Imaging of inguinal-related groin pain in athletes

Myriame Bou Antoun 1,, Gilles Reboul 2, Maxime Ronot 3, Amandine Crombe 4, Nicolas Poussange 4, Lionel Pesquer 4
PMCID: PMC6319843  PMID: 29947268

Abstract

Inguinal canal-related groin pain is common in athletes and may involve numerous structures such as the conjoint tendon and the transversalis fascia. Ultrasound is the only dynamic tool that shows the passage of preperitoneal fat at the level of the Hesselbach triangle and allows excluding true inguinal hernias. Fascia transversalis bulging and inguinal ring dilatation may also be described. MRI assesses injuries of rectus abdominis and adductor longus enthesis and osteitis symphysis but its accuracy for the diagnosis of inguinal-related groin pain remains debated.

Introduction

Groin pain is one of the most frequent complain in athletes and is involved in up to 6% of all sports-related pathologies1 and 4% of injuries in professional soccer players.2 The terminology used for groin pain in athletes remains unclear and includes «athletic pubalgia», «sportsman’s hernia», «posterior wall weakness» and “inguinal related or groin pain”.3, 4 Moreover, «sportsman’s hernia» is a misleading term, since no hernia is present. The 2014 Doha consensus conference identified four anatomical structures that may be the cause of groin pain: the inguinal wall, the proximal insertion of the adductor muscles, the pubic symphysis, and the iliopsoas muscle.5 Nevertheless, other causes such as hip internal derangement, rectus abdominis strain, pelvic stress fracture have also been cited.2, 6 Because of the anatomical continuum between the aponeuroses of the different muscles that insert in the pubic bone, these structures are often all involved.2,710 In athletes with inguinal canal-related groin pain, surgical studies usually differentiate lesions of the posterior wall, including the conjoint tendon and the transversalis fascia from those of the anterior wall, including the rectus abdominis muscle, the inguinal ligament and the external oblique aponeurosis.3, 11,12 The term «Sportsman’s hernia» does not seem accurate because it may still be confused with true inguinoscrotal hernia or wall weakness in young athletes.9

The role of imaging has not been fully clarified:4 the definition and the diagnostic criteria for the 2012 Manchester conference and updated at the 2014 Doha conference do not include imaging.3 Although several studies on the diagnosis and management of athletes with inguinal canal-related groin pain have been recently published,6, 11,12 data on imaging features remain scarce.

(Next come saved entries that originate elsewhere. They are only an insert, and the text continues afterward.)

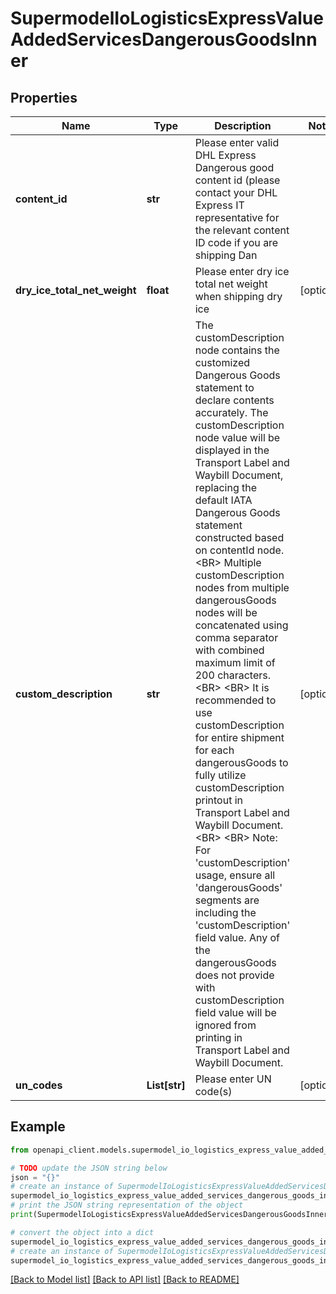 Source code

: # SupermodelIoLogisticsExpressValueAddedServicesDangerousGoodsInner


## Properties

Name | Type | Description | Notes
------------ | ------------- | ------------- | -------------
**content_id** | **str** | Please enter valid DHL Express Dangerous good content id (please contact your DHL Express IT representative for the relevant content ID code if you are shipping Dan | 
**dry_ice_total_net_weight** | **float** | Please enter dry ice total net weight when shipping dry ice | [optional] 
**custom_description** | **str** | The customDescription node contains the customized Dangerous Goods statement to declare contents accurately. The customDescription node value will be displayed in the Transport Label and Waybill Document, replacing the default IATA Dangerous Goods statement constructed based on contentId node.&lt;BR&gt;            Multiple customDescription nodes from multiple dangerousGoods nodes will be concatenated using comma separator with combined maximum limit of 200 characters.&lt;BR&gt;            &lt;BR&gt;            It is recommended to use customDescription for entire shipment for each dangerousGoods to fully utilize customDescription printout in Transport Label and Waybill Document.&lt;BR&gt;            &lt;BR&gt;            Note: For &#39;customDescription&#39; usage, ensure all &#39;dangerousGoods&#39; segments are including the &#39;customDescription&#39; field value. Any of the dangerousGoods does not provide with customDescription field value will be ignored from printing in Transport Label and Waybill Document.   | [optional] 
**un_codes** | **List[str]** | Please enter UN code(s) | [optional] 

## Example

```python
from openapi_client.models.supermodel_io_logistics_express_value_added_services_dangerous_goods_inner import SupermodelIoLogisticsExpressValueAddedServicesDangerousGoodsInner

# TODO update the JSON string below
json = "{}"
# create an instance of SupermodelIoLogisticsExpressValueAddedServicesDangerousGoodsInner from a JSON string
supermodel_io_logistics_express_value_added_services_dangerous_goods_inner_instance = SupermodelIoLogisticsExpressValueAddedServicesDangerousGoodsInner.from_json(json)
# print the JSON string representation of the object
print(SupermodelIoLogisticsExpressValueAddedServicesDangerousGoodsInner.to_json())

# convert the object into a dict
supermodel_io_logistics_express_value_added_services_dangerous_goods_inner_dict = supermodel_io_logistics_express_value_added_services_dangerous_goods_inner_instance.to_dict()
# create an instance of SupermodelIoLogisticsExpressValueAddedServicesDangerousGoodsInner from a dict
supermodel_io_logistics_express_value_added_services_dangerous_goods_inner_from_dict = SupermodelIoLogisticsExpressValueAddedServicesDangerousGoodsInner.from_dict(supermodel_io_logistics_express_value_added_services_dangerous_goods_inner_dict)
```
[[Back to Model list]](../README.md#documentation-for-models) [[Back to API list]](../README.md#documentation-for-api-endpoints) [[Back to README]](../README.md)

A recent study reported the excellent diagnostic value of dynamic ultrasound for the diagnosis,11 and, although MRI remains the reference technique for the investigation of groin pain in athletes,1315 its role in the management of this pathology has not been fully defined.4 MRI is the gold-standard for the assessment of symphysis, adductor-related groin pain and the evaluation of rectus abdominis muscle.16 However, the role of MRI for the diagnosis of inguinal canal-related groin pain is less well-defined. Nevertheless, imaging plays a significant role in the diagnosis of this entity, and can help improve patient management by avoiding unnecessary surgery and limiting costs.

The aim of this article is to review the role of imaging in inguinal canal-related groin pain based on anatomical, pathogenic and clinical features.

Anatomy

The inguinal area corresponds to the inferior and anterolateral part of the abdominal wall. The anatomic arrangement of the bones and the muscular and fascial layers of this area make it a site of potential weakness, mainly because of the passage of the inguinal canal in males. Indeed, the inguinal canal has an oblique shape,17 which is lateral to the rectus abdominis muscle and medial to the inferior epigastric vessels. The inguinal canal can be described as a cylinder surrounded by four walls and two rings:

  • the superior wall, formed by the conjoint tendon (previously called the inguinal aponeurotic falx) of the internal oblique abdominal and the transverse abdominal muscles. Both muscles become aponeurotic before merging with the sheath of the rectus abdominis muscle18 (Figure 1).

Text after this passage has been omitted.